Reasoning on not choosing other models:
Model 1 (All Predictors):
Second highest accuracy (94.62%) BUT: Lowest AUC (0.9848) and second highest AIC (193.197) - includes potentially unnecessary variables Linearity log-odds test did not perform well, with many predictors showing non-linearity (to be expected). Only about 47% of the residuals are inside the error bounds. Unusual data point do exist. May have multicollinearity issues or non-significant predictors Less interpretable with 11 variables (ended up removing one after VIF check)
Model 2 (Stepwise Selection on Model 1):
Highest AUC (0.9877) Lowest AIC (184.183) BUT: Lowest accuracy (92.47%) Linearity log-odds test did not perform well, with many predictors showing non-linearity (to be expected). Only about 47% of the residuals are inside the error bounds. Unusual data point do exist. May have multicollinearity issues or non-significant predictors. This would’ve been a solid option for the final model if the accuracy was better.
Model 3 (Transformed Variables):
Highest AIC (196.256) despite transformations. Lower performance metrics across the board. Transformations didn’t improve the model. Linearity log-odds test performed okay, with a few predictors showing non-linearity. Only about 37% of the residuals are inside the error bounds. Unusual data points do exist.
Final Recommendation: Select Model 4 for its optimal balance of:
Statistical rigor (2nd lowest AIC) Predictive performance (High AUC and highest accuracy) Model simplicity and interpretability Practical usability
Some takeaways from Model 4’s coefficients are:
Some of the coefficients match our initial insights, yet some do not. This model doesn’t fully capture all of the relationships between the predictors, so there could be some improvement.
# Model 1 Evaluation
pred1_prob <- predict(model1, test, type = "response")
pred1_class <- ifelse(pred1_prob > 0.5, 1, 0)
cm1 <- table(Predicted = pred1_class, Actual = test$target)
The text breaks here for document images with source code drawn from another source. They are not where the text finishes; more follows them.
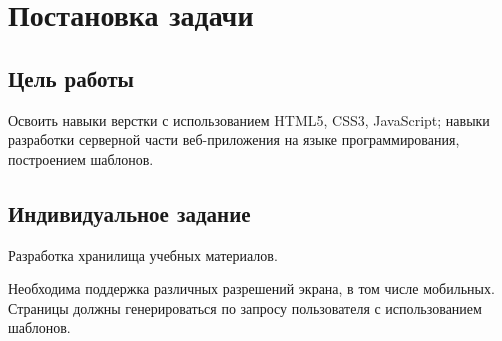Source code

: \section{Постановка задачи}
\subsection{Цель работы}

Освоить навыки верстки с использованием HTML5, CSS3, JavaScript; навыки разработки серверной части веб-приложения на языке программирования, построением шаблонов.

\subsection{Индивидуальное  задание}

Разработка хранилища учебных материалов.

Необходима поддержка различных разрешений экрана, в том числе мобильных. Страницы должны генерироваться по запросу пользователя с использованием шаблонов.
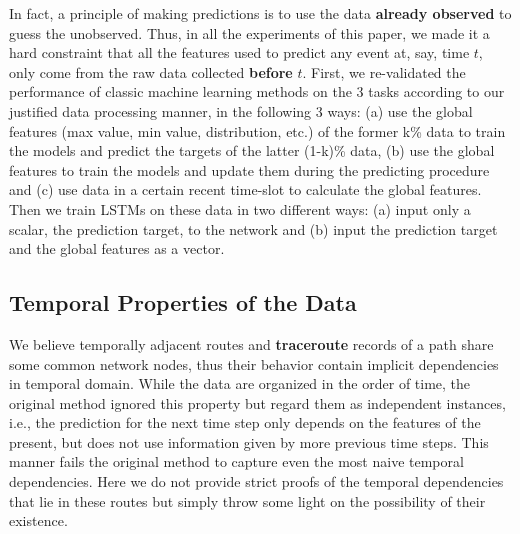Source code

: \documentclass[sigconf]{acmart}
\begin{document}
In fact, a principle of making predictions is to use the data \textbf{already observed} to guess the unobserved. Thus, in all the experiments of this paper, we made it a hard constraint that all the features used to predict any event at, say, time $t$, only come from the raw data collected \textbf{before} $t$. First, we re-validated the performance of classic machine learning methods on the 3 tasks according to our justified data processing manner, in the following 3 ways: (a) use the global features (max value, min value, distribution, etc.) of the former k\% data to train the models and predict the targets of the latter (1-k)\% data, (b) use the global features to train the models and update them during the predicting procedure and (c) use data in a certain recent time-slot to calculate the global features. Then we train LSTMs on these data in two different ways: (a) input only a scalar, the prediction target, to the network and (b) input the prediction target and the global features as a vector.

\subsection{Temporal Properties of the Data}
We believe temporally adjacent routes and \textbf{traceroute} records of a path share some common network nodes, thus their behavior contain implicit dependencies in temporal domain. While the data are organized in the order of time, the original method ignored this property but regard them as independent instances, i.e., the prediction for the next time step only depends on the features of the present, but does not use information given by more previous time steps. This manner fails the original method to capture even the most naive temporal dependencies. Here we do not provide strict proofs of the temporal dependencies that lie in these routes but simply throw some light on the possibility of their existence.
\end{document}
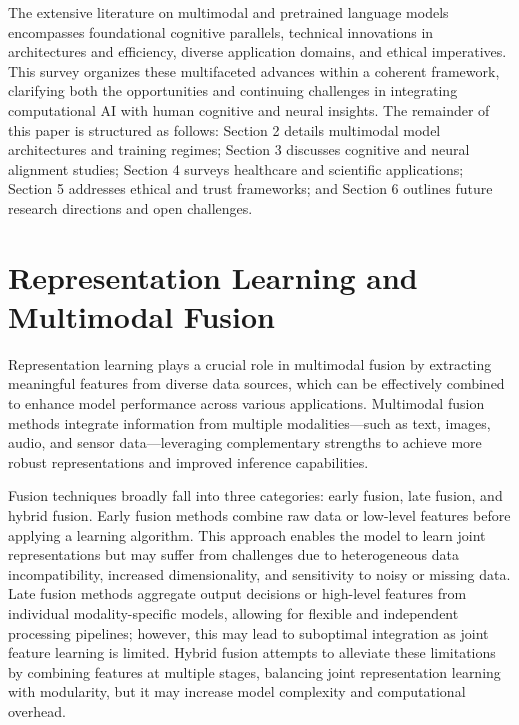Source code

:\documentclass[sigconf]{acmart}
\begin{document}
The extensive literature on multimodal and pretrained language models encompasses foundational cognitive parallels, technical innovations in architectures and efficiency, diverse application domains, and ethical imperatives. This survey organizes these multifaceted advances within a coherent framework, clarifying both the opportunities and continuing challenges in integrating computational AI with human cognitive and neural insights. The remainder of this paper is structured as follows: Section 2 details multimodal model architectures and training regimes; Section 3 discusses cognitive and neural alignment studies; Section 4 surveys healthcare and scientific applications; Section 5 addresses ethical and trust frameworks; and Section 6 outlines future research directions and open challenges.

\section{Representation Learning and Multimodal Fusion}

Representation learning plays a crucial role in multimodal fusion by extracting meaningful features from diverse data sources, which can be effectively combined to enhance model performance across various applications. Multimodal fusion methods integrate information from multiple modalities—such as text, images, audio, and sensor data—leveraging complementary strengths to achieve more robust representations and improved inference capabilities.

Fusion techniques broadly fall into three categories: early fusion, late fusion, and hybrid fusion. Early fusion methods combine raw data or low-level features before applying a learning algorithm. This approach enables the model to learn joint representations but may suffer from challenges due to heterogeneous data incompatibility, increased dimensionality, and sensitivity to noisy or missing data. Late fusion methods aggregate output decisions or high-level features from individual modality-specific models, allowing for flexible and independent processing pipelines; however, this may lead to suboptimal integration as joint feature learning is limited. Hybrid fusion attempts to alleviate these limitations by combining features at multiple stages, balancing joint representation learning with modularity, but it may increase model complexity and computational overhead.
\end{document}
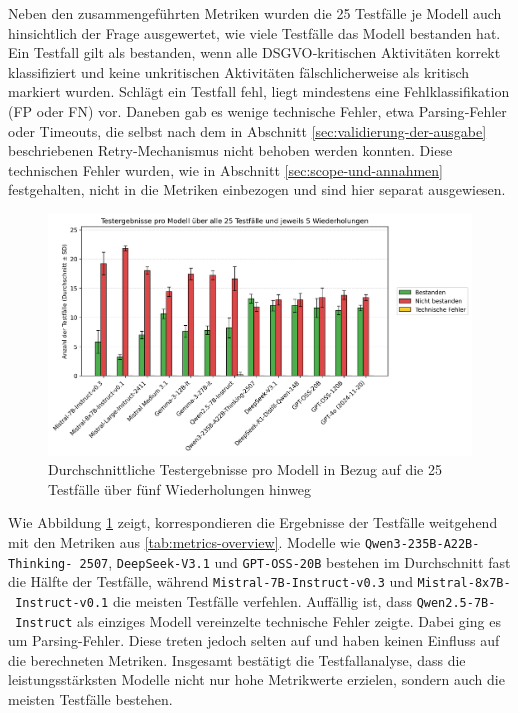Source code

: Neben den zusammengeführten Metriken wurden die 25 Testfälle je Modell auch hinsichtlich der Frage ausgewertet, wie viele Testfälle das Modell bestanden hat. Ein Testfall gilt als bestanden, wenn alle \ac{DSGVO}‑kritischen Aktivitäten korrekt klassifiziert und keine unkritischen Aktivitäten fälschlicherweise als kritisch markiert wurden. Schlägt ein Testfall fehl, liegt mindestens eine Fehlklassifikation (\ac{FP} oder \ac{FN}) vor. Daneben gab es wenige technische Fehler, etwa Parsing‑Fehler oder Timeouts, die selbst nach dem in Abschnitt  \ref{sec:validierung-der-ausgabe} beschriebenen Retry‑Mechanismus nicht behoben werden konnten. Diese technischen Fehler wurden, wie in Abschnitt \ref{sec:scope-und-annahmen} festgehalten, nicht in die Metriken einbezogen und sind hier separat ausgewiesen.

\begin{figure}[htbp]
    \centering
    \includegraphics[width=\textwidth]{images/results/evaluation_testcase_outcomes_grouped}
    \caption{Durchschnittliche Testergebnisse pro Modell in Bezug auf die 25 Testfälle über fünf Wiederholungen hinweg}
    \label{fig:results-testcase-outcomes}
\end{figure}

Wie Abbildung \ref{fig:results-testcase-outcomes} zeigt, korrespondieren die Ergebnisse der Testfälle weitgehend mit den Metriken aus \autoref{tab:metrics-overview}. Modelle wie \texttt{Qwen3-235B-A22B-Thinking-\linebreak~2507}, \texttt{DeepSeek-V3.1} und \texttt{GPT-OSS-20B} bestehen im Durchschnitt fast die Hälfte der Testfälle, während \texttt{Mistral-7B-Instruct-v0.3} und \texttt{Mistral-8x7B-\linebreak~Instruct-v0.1} die meisten Testfälle verfehlen. Auffällig ist, dass \texttt{Qwen2.5-7B-\linebreak~Instruct} als einziges Modell vereinzelte technische Fehler zeigte. Dabei ging es um Parsing-Fehler. Diese treten jedoch selten auf und haben keinen Einfluss auf die berechneten Metriken. Insgesamt bestätigt die Testfallanalyse, dass die leistungsstärksten Modelle nicht nur hohe Metrikwerte erzielen, sondern auch die meisten Testfälle bestehen.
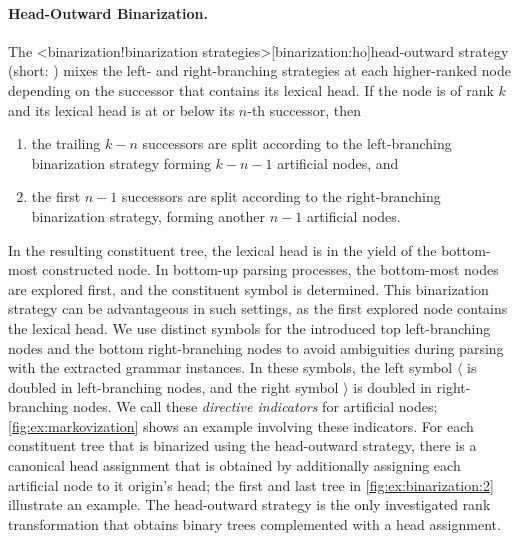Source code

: \documentclass[../../document.tex]{subfiles}
\begin{document}
    \paragraph{Head-Outward Binarization.}
    The <binarization!binarization strategies>[binarization:ho]{head-outward strategy} (short: ) mixes the left- and right-branching strategies at each higher-ranked node depending on the successor that contains its lexical head.
    If the node is of rank \(k\) and its lexical head is at or below its \(n\)-th successor, then
    \begin{enumerate}
        \item the trailing \(k-n\) successors are split according to the left-branching binarization strategy forming \(k-n-1\) artificial nodes, and
        \item the first \(n-1\) successors are split according to the right-branching binarization strategy, forming another \(n-1\) artificial nodes.
    \end{enumerate}
    In the resulting constituent tree, the lexical head is in the yield of the bottom-most constructed node.
    In bottom-up parsing processes, the bottom-most nodes are explored first, and the constituent symbol is determined.
    This binarization strategy can be advantageous in such settings, as the first explored node contains the lexical head.
    We use distinct symbols for the introduced top left-branching nodes and the bottom right-branching nodes to avoid ambiguities during parsing with the extracted grammar instances.
    In these symbols, the left symbol \(\langle\) is doubled in left-branching nodes, and the right symbol \(\rangle\) is doubled in right-branching nodes.
    We call these \emph{directive indicators} for artificial nodes; \cref{fig:ex:markovization} shows an example involving these indicators.
    For each constituent tree that is binarized using the head-outward strategy, there is a canonical head assignment that is obtained by additionally assigning each artificial node to it origin's head; the first and last tree in \cref{fig:ex:binarization:2} illustrate an example.
    The head-outward strategy is the only investigated rank transformation that obtains binary trees complemented with a head assignment.
\end{document}
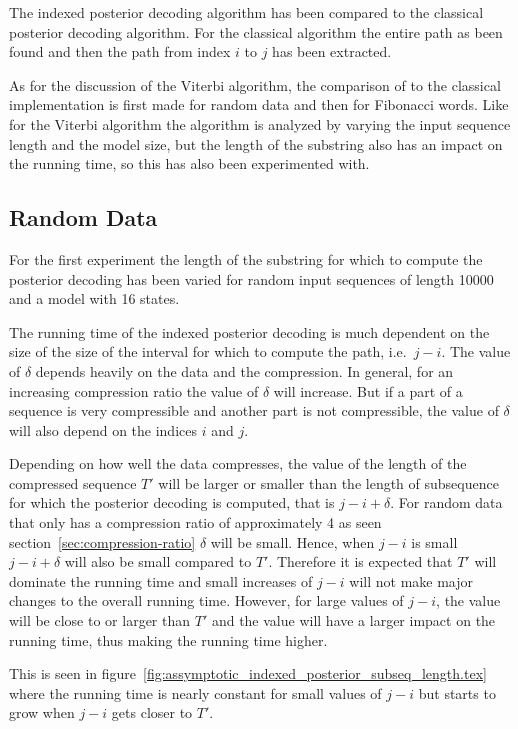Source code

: The indexed posterior decoding algorithm has been compared to the classical
posterior decoding algorithm. For the classical algorithm the entire path as
been found and then the path from index $i$ to $j$ has been extracted.

As for the discussion of the Viterbi algorithm, the comparison of to the
classical implementation is first made for random data and then for Fibonacci
words. Like for the Viterbi algorithm the algorithm is analyzed by varying the
input sequence length and the model size, but the length of the substring also
has an impact on the running time, so this has also been experimented with.

\subsection{Random Data}

For the first experiment the length of the substring for which to compute the
posterior decoding has been varied for random input sequences of length 10000
and a model with 16 states.

The running time of the indexed posterior decoding is much dependent on the
size of the size of the interval for which to compute the path, i.e.\
$j-i$. The value of $\delta$ depends heavily on the data and the
compression. In general, for an increasing compression ratio the value of
$\delta$ will increase. But if a part of a sequence is very compressible and
another part is not compressible, the value of $\delta$ will also depend on the
indices $i$ and $j$.

Depending on how well the data compresses, the value of the length of the
compressed sequence $T'$ will be larger or smaller than the length of
subsequence for which the posterior decoding is computed, that is
$j - i + \delta$.  For random data that only has a compression ratio of
approximately 4 as seen section~\ref{sec:compression-ratio} $\delta$ will be
small. Hence, when $j - i$ is small $j - i + \delta$ will also be small
compared to $T'$. Therefore it is expected that $T'$ will dominate the running
time and small increases of $j - i$ will not make major changes to the overall
running time. However, for large values of $j - i$, the value will be close to
or larger than $T'$ and the value will have a larger impact on the running
time, thus making the running time higher.

This is seen in
figure~\ref{fig:assymptotic_indexed_posterior_subseq_length.tex} where the
running time is nearly constant for small values of $j - i$ but starts to grow
when $j - i$ gets closer to $T'$.

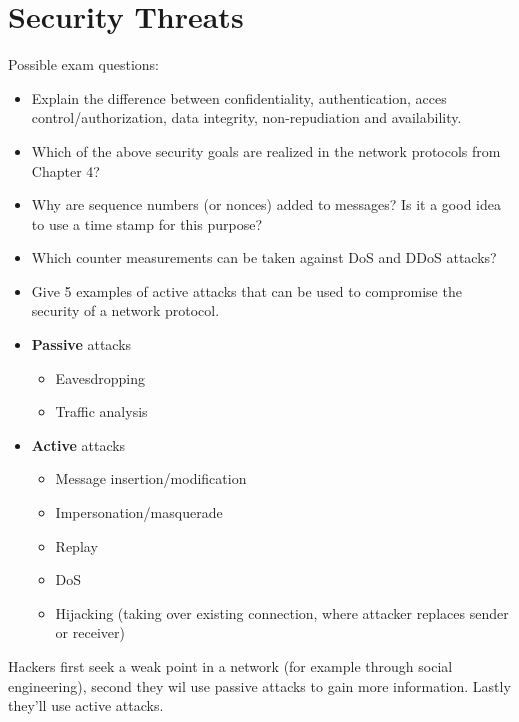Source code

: \documentclass[11pt,british,faculty=ea,layout=titlefont,underline=false,titleUppercase=true,titleUnderline=true,hidelinks]{ugent2016-report}
\begin{document}
	\section{Security Threats} \label{sec:security-threats}
		Possible exam questions:
		\begin{itemize} \bfseries
			\item Explain the difference between confidentiality, authentication, acces control/authorization, data integrity, non-repudiation and availability.
			\item Which of the above security goals are realized in the network protocols from Chapter 4?
			\item Why are sequence numbers (or nonces) added to messages? Is it a good idea to use a time stamp for this purpose?
			\item Which counter measurements can be taken against DoS and DDoS attacks?
			\item Give 5 examples of active attacks that can be used to compromise the security of a network protocol.
		\end{itemize}
		\begin{itemize}
			\item \textbf{Passive} attacks
				\begin{itemize}
					\item Eavesdropping
					\item Traffic analysis
				\end{itemize}
			\item \textbf{Active} attacks
				\begin{itemize}
					\item Message insertion/modification
					\item Impersonation/masquerade
					\item Replay
					\item DoS
					\item Hijacking (taking over existing connection, where attacker replaces sender or receiver)
				\end{itemize}
		\end{itemize}
		Hackers first seek a weak point in a network (for example through social engineering), second they wil use passive attacks to gain more information. Lastly they'll use active attacks.
\end{document}
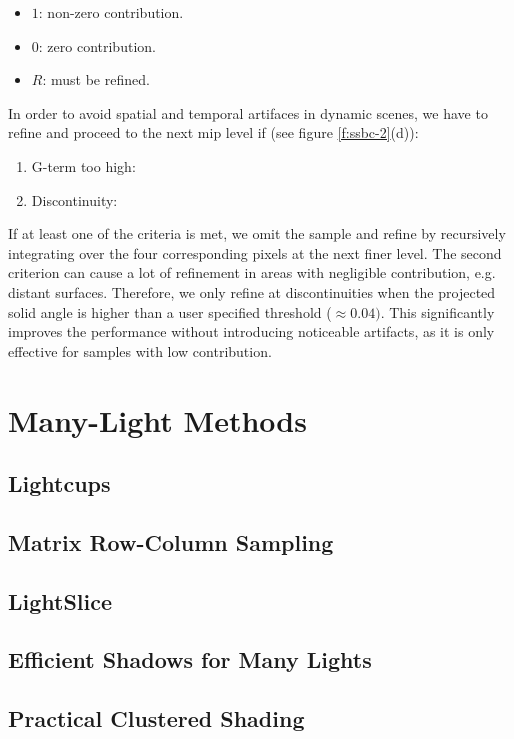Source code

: \begin{itemize}
	\item $1$: non-zero contribution.
	\item $0$: zero contribution.
	\item $R$: must be refined.
\end{itemize}

In order to avoid spatial and temporal artifaces in dynamic scenes, we have to refine and proceed to the next mip level if (see figure \ref{f:ssbc-2}(d)):

\begin{enumerate}
	\item G-term too high: 
	\item Discontinuity: 
\end{enumerate}
 
If at least one of the criteria is met, we omit the sample and refine by recursively integrating over the four corresponding pixels at the next finer level. The second criterion can cause a lot of refinement in areas with negligible contribution, e.g. distant surfaces. Therefore, we only refine at discontinuities when the projected solid angle is higher than a user specified threshold ($\approx 0.04)$. This significantly improves the performance without introducing noticeable artifacts, as it is only effective for samples with low contribution.
 
 


\section{Many-Light Methods}


\subsection{Lightcups}
\subsection{Matrix Row-Column Sampling}
\subsection{LightSlice}
\subsection{Efficient Shadows for Many Lights}
\subsection{Practical Clustered Shading}
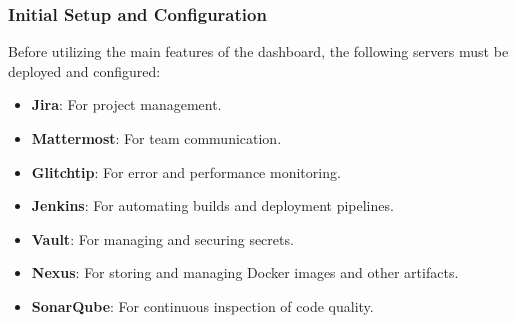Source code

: \subsubsection{Initial Setup and Configuration}
Before utilizing the main features of the dashboard, the following servers must be deployed and configured:
\begin{itemize}
    \item \textbf{Jira}: For project management.
    \item \textbf{Mattermost}: For team communication.
    \item \textbf{Glitchtip}: For error and performance monitoring.
    \item \textbf{Jenkins}: For automating builds and deployment pipelines.
    \item \textbf{Vault}: For managing and securing secrets.
    \item \textbf{Nexus}: For storing and managing Docker images and other artifacts.
    \item \textbf{SonarQube}: For continuous inspection of code quality.
\end{itemize}

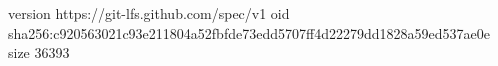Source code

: version https://git-lfs.github.com/spec/v1
oid sha256:c920563021c93e211804a52fbfde73edd5707ff4d22279dd1828a59ed537ae0e
size 36393
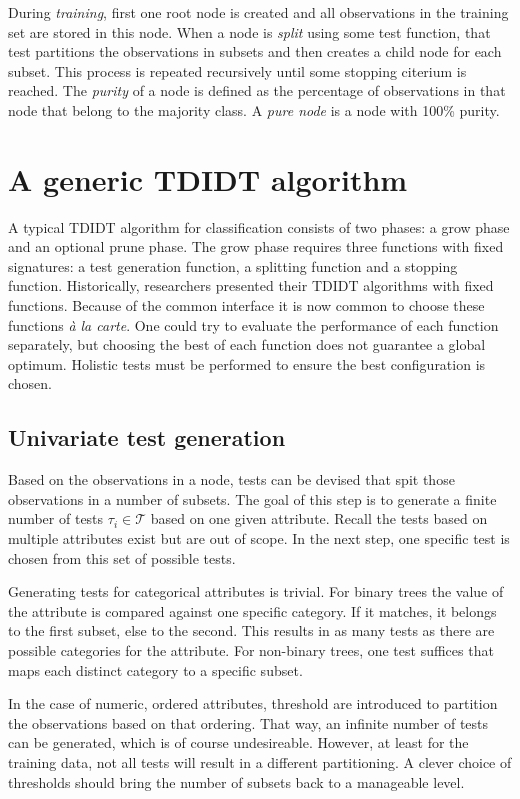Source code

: During \emph{training}, first one root node is created and all observations in the training set are stored in this node. When a node is \emph{split} using some test function, that test partitions the observations in subsets and then creates a child node for each subset. This process is repeated recursively until some stopping citerium is reached. The \emph{purity} of a node is defined as the percentage of observations in that node that belong to the majority class. A \emph{pure node} is a node with 100\% purity.

\section{A generic TDIDT algorithm}
A typical TDIDT algorithm for classification consists of two phases: a grow phase and an optional prune phase. The grow phase requires three functions with fixed signatures: a test generation function, a splitting function and a stopping function. Historically, researchers presented their TDIDT algorithms with fixed functions. Because of the common interface it is now common to choose these functions \emph{\`{a} la carte}. One could try to evaluate the performance of each function separately, but choosing the best of each function does not guarantee a global optimum. Holistic tests must be performed to ensure the best configuration is chosen.

\subsection{Univariate test generation}
Based on the observations in a node, tests can be devised that spit those observations in a number of subsets. The goal of this step is to generate a finite number of tests $\tau_i \in \mathcal{T}$ based on one given attribute. Recall the tests based on multiple attributes exist but are out of scope. In the next step, one specific test is chosen from this set of possible tests.

Generating tests for categorical attributes is trivial. For binary trees the value of the attribute is compared against one specific category. If it matches, it belongs to the first subset, else to the second. This results in as many tests as there are possible categories for the attribute. For non-binary trees, one test suffices that maps each distinct category to a specific subset.

In the case of numeric, ordered attributes, threshold are introduced to partition the observations based on that ordering. That way, an infinite number of tests can be generated, which is of course undesireable. However, at least for the training data, not all tests will result in a different partitioning. A clever choice of thresholds should bring the number of subsets back to a manageable level.

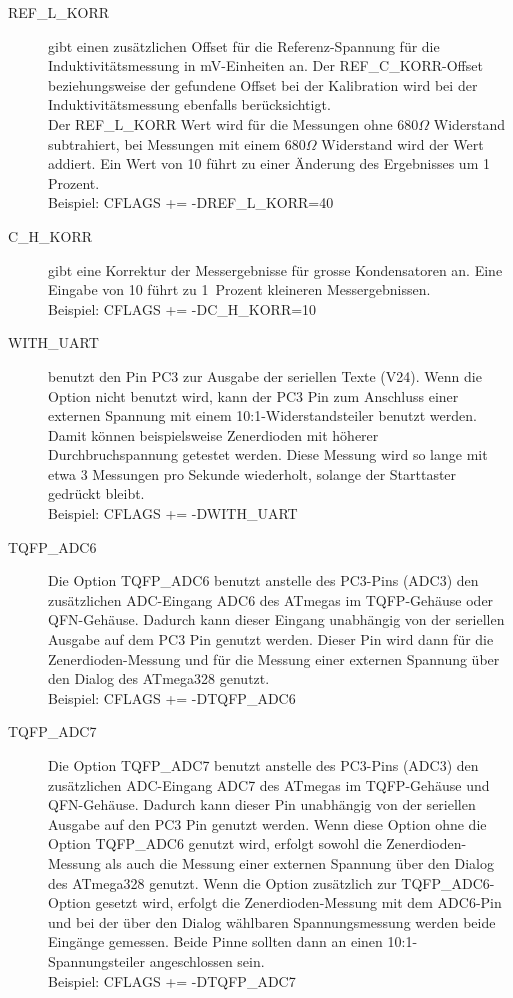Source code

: \begin{description}
  \item[REF\_L\_KORR] gibt einen zusätzlichen Offset für die Referenz-Spannung für die Induktivitätsmessung
in mV-Einheiten an. Der REF\_C\_KORR-Offset beziehungsweise der gefundene Offset bei der Kalibration
wird bei der Induktivitätsmessung ebenfalls berücksichtigt.\\
Der REF\_L\_KORR Wert wird für die Messungen ohne \(680\Omega\) Widerstand subtrahiert, bei Messungen mit einem
\(680\Omega\) Widerstand wird der Wert addiert.
Ein Wert von 10 führt zu einer Änderung des Ergebnisses um 1 Prozent.\\
Beispiel: CFLAGS += -DREF\_L\_KORR=40

  \item[C\_H\_KORR] gibt eine Korrektur der Messergebnisse für grosse Kondensatoren an.
Eine Eingabe von 10 führt zu 1~Prozent kleineren Messergebnissen.\\
Beispiel: CFLAGS += -DC\_H\_KORR=10

  \item[WITH\_UART] benutzt den Pin PC3 zur Ausgabe der seriellen Texte (V24). Wenn die Option nicht
benutzt wird, kann der PC3 Pin zum Anschluss einer externen Spannung mit einem 10:1-Widerstandsteiler benutzt
werden. Damit können beispielsweise Zenerdioden mit höherer Durchbruchspannung getestet werden.
Diese Messung wird so lange mit etwa 3 Messungen pro Sekunde wiederholt, solange der Starttaster gedrückt bleibt.\\
Beispiel: CFLAGS += -DWITH\_UART

  \item[TQFP\_ADC6] Die Option TQFP\_ADC6 benutzt anstelle des PC3-Pins (ADC3) den zusätzlichen ADC-Eingang ADC6
des ATmegas im TQFP-Gehäuse oder QFN-Gehäuse.
Dadurch kann dieser Eingang unabhängig von der seriellen Ausgabe auf dem PC3 Pin genutzt werden. Dieser Pin wird
dann für die Zenerdioden-Messung und für die Messung einer externen Spannung über den Dialog des ATmega328 genutzt.\\
Beispiel: CFLAGS += -DTQFP\_ADC6

  \item[TQFP\_ADC7] Die Option TQFP\_ADC7 benutzt anstelle des PC3-Pins (ADC3) den zusätzlichen ADC-Eingang ADC7
des ATmegas im TQFP-Gehäuse und QFN-Gehäuse.
Dadurch kann dieser Pin unabhängig von der seriellen Ausgabe auf den PC3 Pin genutzt werden. Wenn diese Option 
ohne die Option TQFP\_ADC6 genutzt wird, erfolgt sowohl die Zenerdioden-Messung als auch die Messung einer externen
Spannung über den Dialog des ATmega328 genutzt. Wenn die Option zusätzlich zur TQFP\_ADC6-Option gesetzt wird,
erfolgt die Zenerdioden-Messung mit dem ADC6-Pin und bei der über den Dialog wählbaren Spannungsmessung werden
beide Eingänge gemessen. Beide Pinne sollten dann an einen 10:1-Spannungsteiler angeschlossen sein.\\
Beispiel: CFLAGS += -DTQFP\_ADC7


\end{description}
acc1 <- sum(diag(cm1)) / sum(cm1)
prec1 <- cm1[2,2] / sum(cm1[2,])
sens1 <- cm1[2,2] / sum(cm1[,2])
spec1 <- cm1[1,1] / sum(cm1[,1])
f1_1 <- 2 * (prec1 * sens1) / (prec1 + sens1)
roc1 <- roc(test$target, pred1_prob, quiet = TRUE)
auc1 <- auc(roc1)
output1 <- paste("\n=== Model Selection and Evaluation ===\n\n",
"=== Model 1 Evaluation ===\n",
"Confusion Matrix:\n",
paste(capture.output(print(cm1)), collapse = "\n"), "\n",
"Accuracy:", round(acc1, 4), "| Precision:", round(prec1, 4),
"| Sensitivity:", round(sens1, 4), "| Specificity:", round(spec1, 4), "\n",
"F1 Score:", round(f1_1, 4), "| AUC:", round(auc1, 4),
"| AIC:", round(AIC(model1), 4), "\n\n", sep = " ")
cat(output1)
##
## === Model Selection and Evaluation ===
##
## === Model 1 Evaluation ===
## Confusion Matrix:
## Actual
## Predicted 0 1
## 0 38 4
## 1 1 50
## Accuracy: 0.9462 | Precision: 0.9804 | Sensitivity: 0.9259 | Specificity: 0.9744
## F1 Score: 0.9524 | AUC: 0.9848 | AIC: 193.1973
# Diagnostics
# Logistic Regression Assumption Check
# This chunk of code is from Statistical tools for high-throughput data analysis (STHDA)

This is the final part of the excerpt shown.